Pull out every line below that holds the word "origin".

[Saved entries]
━━━━━━━━━━━━━━━━
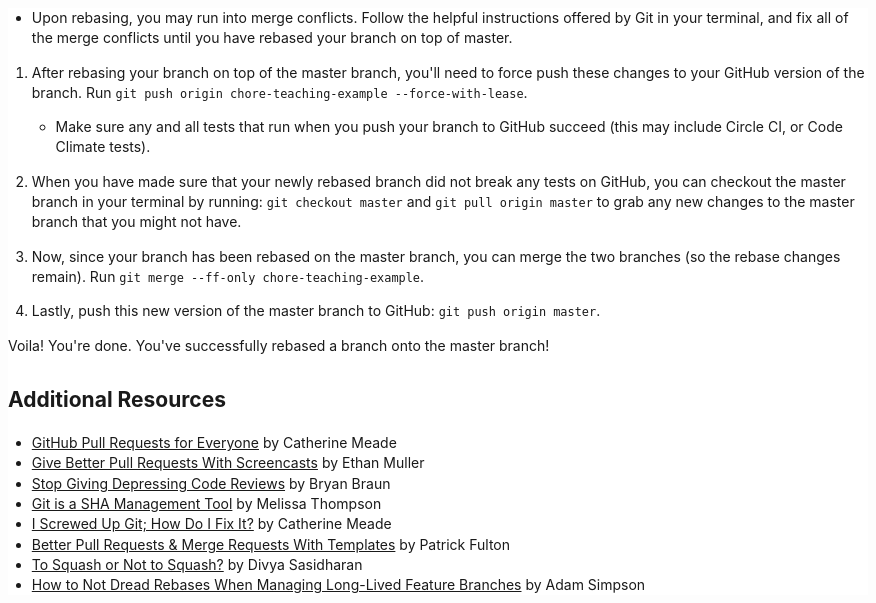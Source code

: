    - Upon rebasing, you may run into merge conflicts. Follow the helpful instructions offered by Git in your terminal, and fix all of the merge conflicts until you have rebased your branch on top of master.

1. After rebasing your branch on top of the master branch, you'll need to force push these changes to your GitHub version of the branch. Run `git push origin chore-teaching-example --force-with-lease`.

   - Make sure any and all tests that run when you push your branch to GitHub succeed (this may include Circle CI, or Code Climate tests).

1. When you have made sure that your newly rebased branch did not break any tests on GitHub, you can checkout the master branch in your terminal by running: `git checkout master` and `git pull origin master` to grab any new changes to the master branch that you might not have.

1. Now, since your branch has been rebased on the master branch, you can merge the two branches (so the rebase changes remain). Run `git merge --ff-only chore-teaching-example`.

1. Lastly, push this new version of the master branch to GitHub: `git push origin master`.

Voila! You're done. You've successfully rebased a branch onto the master branch!

## Additional Resources

- [GitHub Pull Requests for Everyone](https://sparkbox.com/foundry/github_pull_requests_for_everyone) by Catherine Meade
- [Give Better Pull Requests With Screencasts](https://sparkbox.com/foundry/give_better_pull_requests_with_screencasts) by Ethan Muller
- [Stop Giving Depressing Code Reviews](https://sparkbox.com/foundry/stop_giving_depressing_code_reviews) by Bryan Braun
- [Git is a SHA Management Tool](https://sparkbox.com/foundry/use_git_commands_git_reset_git_log_git_reflog_git_cherry-pick_to_manage_shas) by Melissa Thompson
- [I Screwed Up Git; How Do I Fix It?](https://sparkbox.com/foundry/solutions_to_github_issues_with_git_merges_and_commits) by Catherine Meade
- [Better Pull Requests & Merge Requests With Templates](https://sparkbox.com/foundry/better_pull_requests_merge_requests_with_templates) by Patrick Fulton
- [To Squash or Not to Squash?](https://sparkbox.com/foundry/to_squash_or_not_to_squash) by Divya Sasidharan
- [How to Not Dread Rebases When Managing Long-Lived Feature Branches](https://sparkbox.com/foundry/how_to_not_dread_rebases_when_managing_long_lived_feature_branches) by Adam Simpson

[angularc]: https://docs.google.com/document/d/1QrDFcIiPjSLDn3EL15IJygNPiHORgU1_OOAqWjiDU5Y/edit#
[karmac]: http://karma-runner.github.io/0.8/dev/git-commit-msg.html
[365]: http://365git.tumblr.com/post/3308646748/writing-git-commit-messages
[tpope]: http://tbaggery.com/2008/04/19/a-note-about-git-commit-messages.html
[Draft PR]: https://github.blog/2019-02-14-introducing-draft-pull-requests/
[pull request]: https://help.github.com/articles/using-pull-requests
[Sparkbox]: http://sparkbox.com
[pull request template]: https://sparkbox.com/foundry/better_pull_requests_merge_requests_with_templates
[example PR template]: ./PULL_REQUEST_TEMPLATE.md
[example issue template]: ./ISSUE_TEMPLATE.md
[Create a branch]: #naming-branches
[curate your commit history]: #curating-your-commit-history
[Conventional Commits]: https://www.conventionalcommits.org/en/v1.0.0/
[Taking Control of your Commit History]: https://sparkbox.com/foundry/take_control_of_your_commit_history
[foundry_curated_commits]: https://sparkbox.com/foundry/interactive_rebasing_curates_commits_to_speed_up_pull_request_review_process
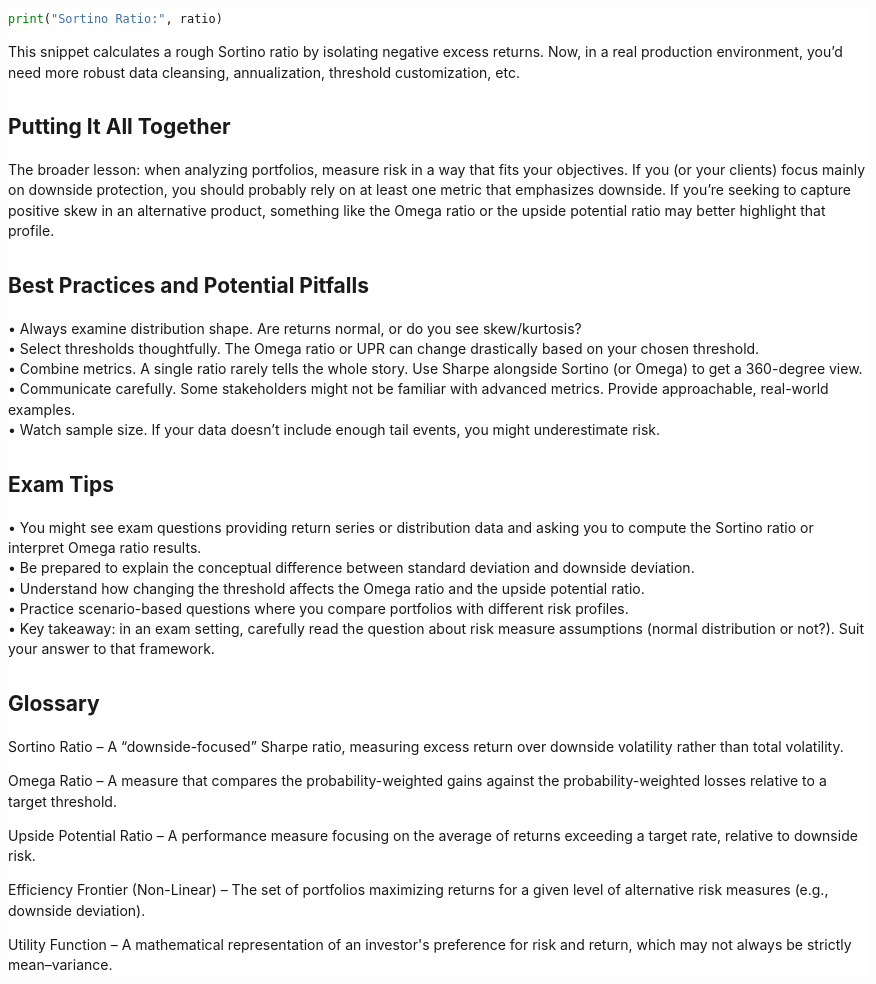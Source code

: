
 ```python
print("Sortino Ratio:", ratio)
```

This snippet calculates a rough Sortino ratio by isolating negative excess returns. Now, in a real production environment, you’d need more robust data cleansing, annualization, threshold customization, etc.

## Putting It All Together

The broader lesson: when analyzing portfolios, measure risk in a way that fits your objectives. If you (or your clients) focus mainly on downside protection, you should probably rely on at least one metric that emphasizes downside. If you’re seeking to capture positive skew in an alternative product, something like the Omega ratio or the upside potential ratio may better highlight that profile.

## Best Practices and Potential Pitfalls

• Always examine distribution shape. Are returns normal, or do you see skew/kurtosis?  
• Select thresholds thoughtfully. The Omega ratio or UPR can change drastically based on your chosen threshold.  
• Combine metrics. A single ratio rarely tells the whole story. Use Sharpe alongside Sortino (or Omega) to get a 360-degree view.  
• Communicate carefully. Some stakeholders might not be familiar with advanced metrics. Provide approachable, real-world examples.  
• Watch sample size. If your data doesn’t include enough tail events, you might underestimate risk.

## Exam Tips

• You might see exam questions providing return series or distribution data and asking you to compute the Sortino ratio or interpret Omega ratio results.  
• Be prepared to explain the conceptual difference between standard deviation and downside deviation.  
• Understand how changing the threshold affects the Omega ratio and the upside potential ratio.  
• Practice scenario-based questions where you compare portfolios with different risk profiles.  
• Key takeaway: in an exam setting, carefully read the question about risk measure assumptions (normal distribution or not?). Suit your answer to that framework.

## Glossary

Sortino Ratio – A “downside-focused” Sharpe ratio, measuring excess return over downside volatility rather than total volatility.

Omega Ratio – A measure that compares the probability-weighted gains against the probability-weighted losses relative to a target threshold.

Upside Potential Ratio – A performance measure focusing on the average of returns exceeding a target rate, relative to downside risk.

Efficiency Frontier (Non-Linear) – The set of portfolios maximizing returns for a given level of alternative risk measures (e.g., downside deviation).

Utility Function – A mathematical representation of an investor's preference for risk and return, which may not always be strictly mean–variance.
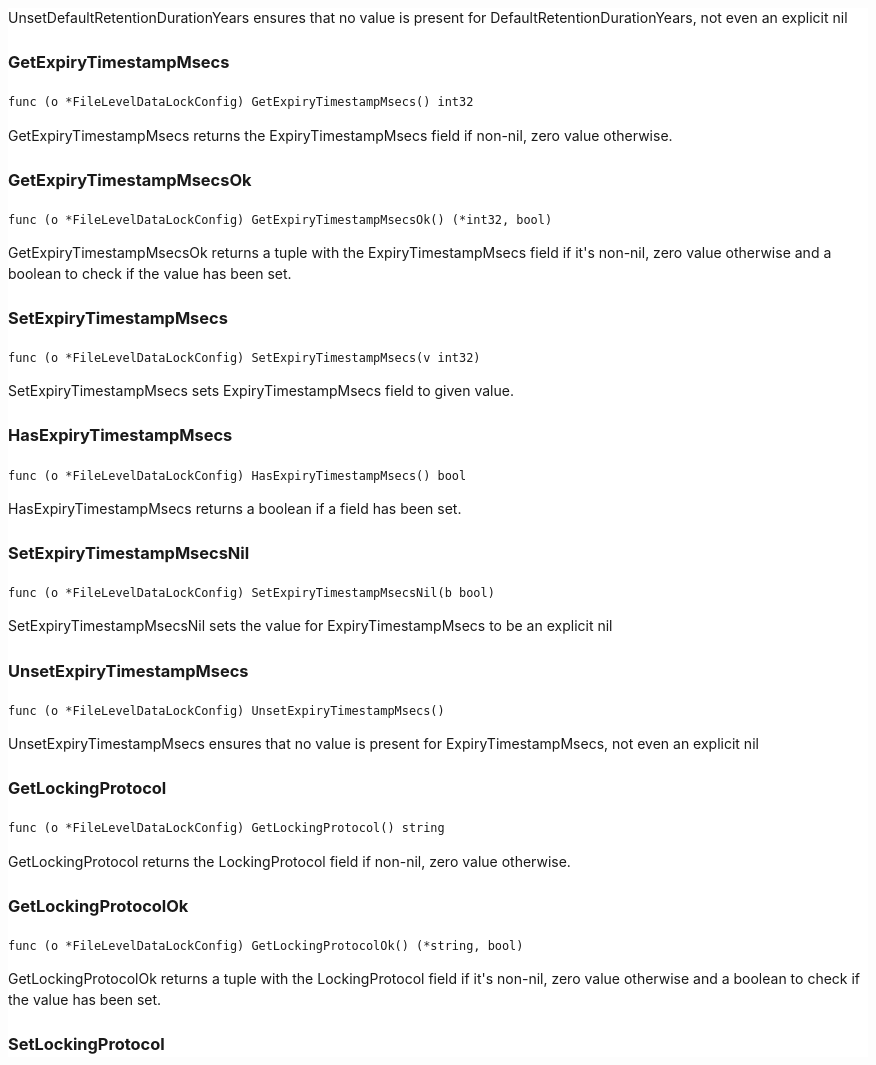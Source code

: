 UnsetDefaultRetentionDurationYears ensures that no value is present for DefaultRetentionDurationYears, not even an explicit nil
### GetExpiryTimestampMsecs

`func (o *FileLevelDataLockConfig) GetExpiryTimestampMsecs() int32`

GetExpiryTimestampMsecs returns the ExpiryTimestampMsecs field if non-nil, zero value otherwise.

### GetExpiryTimestampMsecsOk

`func (o *FileLevelDataLockConfig) GetExpiryTimestampMsecsOk() (*int32, bool)`

GetExpiryTimestampMsecsOk returns a tuple with the ExpiryTimestampMsecs field if it's non-nil, zero value otherwise
and a boolean to check if the value has been set.

### SetExpiryTimestampMsecs

`func (o *FileLevelDataLockConfig) SetExpiryTimestampMsecs(v int32)`

SetExpiryTimestampMsecs sets ExpiryTimestampMsecs field to given value.

### HasExpiryTimestampMsecs

`func (o *FileLevelDataLockConfig) HasExpiryTimestampMsecs() bool`

HasExpiryTimestampMsecs returns a boolean if a field has been set.

### SetExpiryTimestampMsecsNil

`func (o *FileLevelDataLockConfig) SetExpiryTimestampMsecsNil(b bool)`

 SetExpiryTimestampMsecsNil sets the value for ExpiryTimestampMsecs to be an explicit nil

### UnsetExpiryTimestampMsecs
`func (o *FileLevelDataLockConfig) UnsetExpiryTimestampMsecs()`

UnsetExpiryTimestampMsecs ensures that no value is present for ExpiryTimestampMsecs, not even an explicit nil
### GetLockingProtocol

`func (o *FileLevelDataLockConfig) GetLockingProtocol() string`

GetLockingProtocol returns the LockingProtocol field if non-nil, zero value otherwise.

### GetLockingProtocolOk

`func (o *FileLevelDataLockConfig) GetLockingProtocolOk() (*string, bool)`

GetLockingProtocolOk returns a tuple with the LockingProtocol field if it's non-nil, zero value otherwise
and a boolean to check if the value has been set.

### SetLockingProtocol
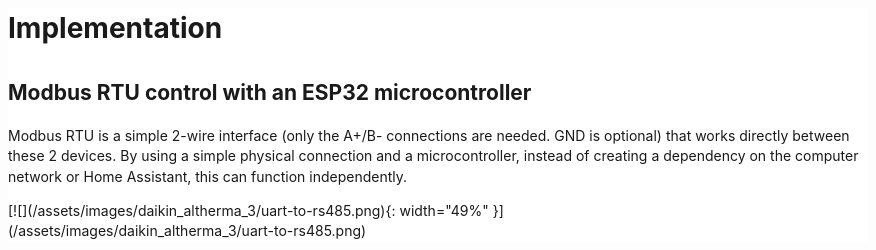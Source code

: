 # Implementation

## Modbus RTU control with an ESP32 microcontroller

Modbus RTU is a simple 2-wire interface (only the A+/B- connections are needed. GND is optional) that works directly between these 2 devices. By using a simple physical connection and a microcontroller, instead of creating a dependency on the computer network or Home Assistant, this can function independently.

<div style="width: 80%;" markdown="1">
[![](/assets/images/daikin_altherma_3/uart-to-rs485.png){: width="49%" }](/assets/images/daikin_altherma_3/uart-to-rs485.png)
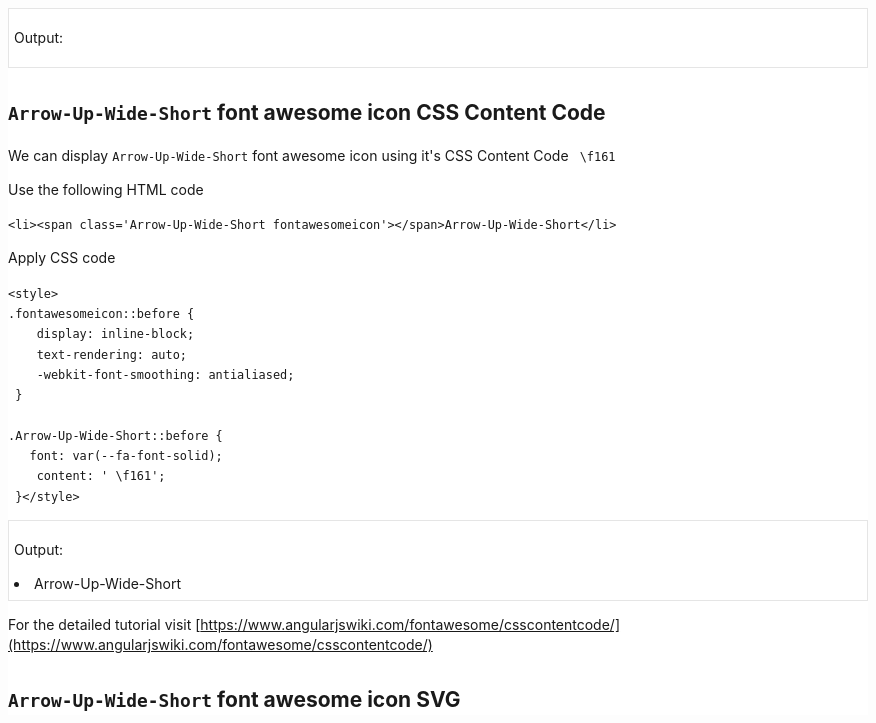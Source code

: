 <div style='border:1px solid rgba(0,0,0,.1);margin-bottom:10px;padding:5px;'>
<p>Output:</p>


<i class='fas fa-arrow-up-wide-short'></i>

</div>


## `Arrow-Up-Wide-Short` font awesome icon CSS Content Code 

We can display `Arrow-Up-Wide-Short` font awesome icon using it's CSS Content Code ` \f161` 

Use the following HTML code 

```
<li><span class='Arrow-Up-Wide-Short fontawesomeicon'></span>Arrow-Up-Wide-Short</li>
```

Apply CSS code 

```
<style> 
.fontawesomeicon::before {
    display: inline-block;
    text-rendering: auto;
    -webkit-font-smoothing: antialiased;
 }

.Arrow-Up-Wide-Short::before {
   font: var(--fa-font-solid);
    content: ' \f161';
 }</style>
```

<div style='border:1px solid rgba(0,0,0,.1);margin-bottom:10px;padding:5px;'>
<p>Output:</p>
<style> 
.fontawesomeicon::before {
    display: inline-block;
    text-rendering: auto;
    -webkit-font-smoothing: antialiased;
 }

.Arrow-Up-Wide-Short::before {
   font: var(--fa-font-solid);
    content: ' \f161';
 }</style>

<li><span class='Arrow-Up-Wide-Short fontawesomeicon'></span>Arrow-Up-Wide-Short</li>
</div>

For the detailed tutorial visit
[https://www.angularjswiki.com/fontawesome/csscontentcode/](https://www.angularjswiki.com/fontawesome/csscontentcode/)

## `Arrow-Up-Wide-Short` font awesome icon SVG 
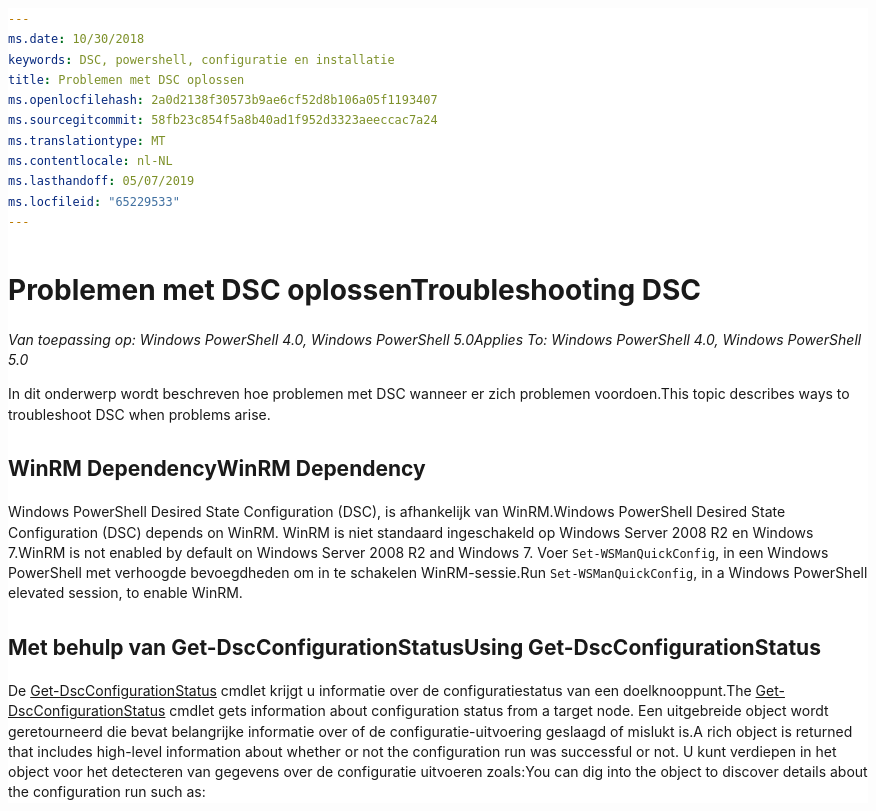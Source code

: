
```yaml
---
ms.date: 10/30/2018
keywords: DSC, powershell, configuratie en installatie
title: Problemen met DSC oplossen
ms.openlocfilehash: 2a0d2138f30573b9ae6cf52d8b106a05f1193407
ms.sourcegitcommit: 58fb23c854f5a8b40ad1f952d3323aeeccac7a24
ms.translationtype: MT
ms.contentlocale: nl-NL
ms.lasthandoff: 05/07/2019
ms.locfileid: "65229533"
---
```

# <a name="troubleshooting-dsc"></a><span data-ttu-id="ca064-103">Problemen met DSC oplossen</span><span class="sxs-lookup"><span data-stu-id="ca064-103">Troubleshooting DSC</span></span>

<span data-ttu-id="ca064-104">_Van toepassing op: Windows PowerShell 4.0, Windows PowerShell 5.0_</span><span class="sxs-lookup"><span data-stu-id="ca064-104">_Applies To: Windows PowerShell 4.0, Windows PowerShell 5.0_</span></span>

<span data-ttu-id="ca064-105">In dit onderwerp wordt beschreven hoe problemen met DSC wanneer er zich problemen voordoen.</span><span class="sxs-lookup"><span data-stu-id="ca064-105">This topic describes ways to troubleshoot DSC when problems arise.</span></span>

## <a name="winrm-dependency"></a><span data-ttu-id="ca064-106">WinRM Dependency</span><span class="sxs-lookup"><span data-stu-id="ca064-106">WinRM Dependency</span></span>

<span data-ttu-id="ca064-107">Windows PowerShell Desired State Configuration (DSC), is afhankelijk van WinRM.</span><span class="sxs-lookup"><span data-stu-id="ca064-107">Windows PowerShell Desired State Configuration (DSC) depends on WinRM.</span></span> <span data-ttu-id="ca064-108">WinRM is niet standaard ingeschakeld op Windows Server 2008 R2 en Windows 7.</span><span class="sxs-lookup"><span data-stu-id="ca064-108">WinRM is not enabled by default on Windows Server 2008 R2 and Windows 7.</span></span> <span data-ttu-id="ca064-109">Voer `Set-WSManQuickConfig`, in een Windows PowerShell met verhoogde bevoegdheden om in te schakelen WinRM-sessie.</span><span class="sxs-lookup"><span data-stu-id="ca064-109">Run `Set-WSManQuickConfig`, in a Windows PowerShell elevated session, to enable WinRM.</span></span>

## <a name="using-get-dscconfigurationstatus"></a><span data-ttu-id="ca064-110">Met behulp van Get-DscConfigurationStatus</span><span class="sxs-lookup"><span data-stu-id="ca064-110">Using Get-DscConfigurationStatus</span></span>

<span data-ttu-id="ca064-111">De [Get-DscConfigurationStatus](/powershell/module/PSDesiredStateConfiguration/Get-DscConfigurationStatus) cmdlet krijgt u informatie over de configuratiestatus van een doelknooppunt.</span><span class="sxs-lookup"><span data-stu-id="ca064-111">The [Get-DscConfigurationStatus](/powershell/module/PSDesiredStateConfiguration/Get-DscConfigurationStatus) cmdlet gets information about configuration status from a target node.</span></span> <span data-ttu-id="ca064-112">Een uitgebreide object wordt geretourneerd die bevat belangrijke informatie over of de configuratie-uitvoering geslaagd of mislukt is.</span><span class="sxs-lookup"><span data-stu-id="ca064-112">A rich object is returned that includes high-level information about whether or not the configuration run was successful or not.</span></span> <span data-ttu-id="ca064-113">U kunt verdiepen in het object voor het detecteren van gegevens over de configuratie uitvoeren zoals:</span><span class="sxs-lookup"><span data-stu-id="ca064-113">You can dig into the object to discover details about the configuration run such as:</span></span>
━━━━━━━━━━━━━━━━
* [RESULT FOR THIS EXERCISE]
1. After rebasing your branch on top of the master branch, you'll need to force push these changes to your GitHub version of the branch. Run `git push origin chore-teaching-example --force-with-lease`.
1. When you have made sure that your newly rebased branch did not break any tests on GitHub, you can checkout the master branch in your terminal by running: `git checkout master` and `git pull origin master` to grab any new changes to the master branch that you might not have.
1. Lastly, push this new version of the master branch to GitHub: `git push origin master`.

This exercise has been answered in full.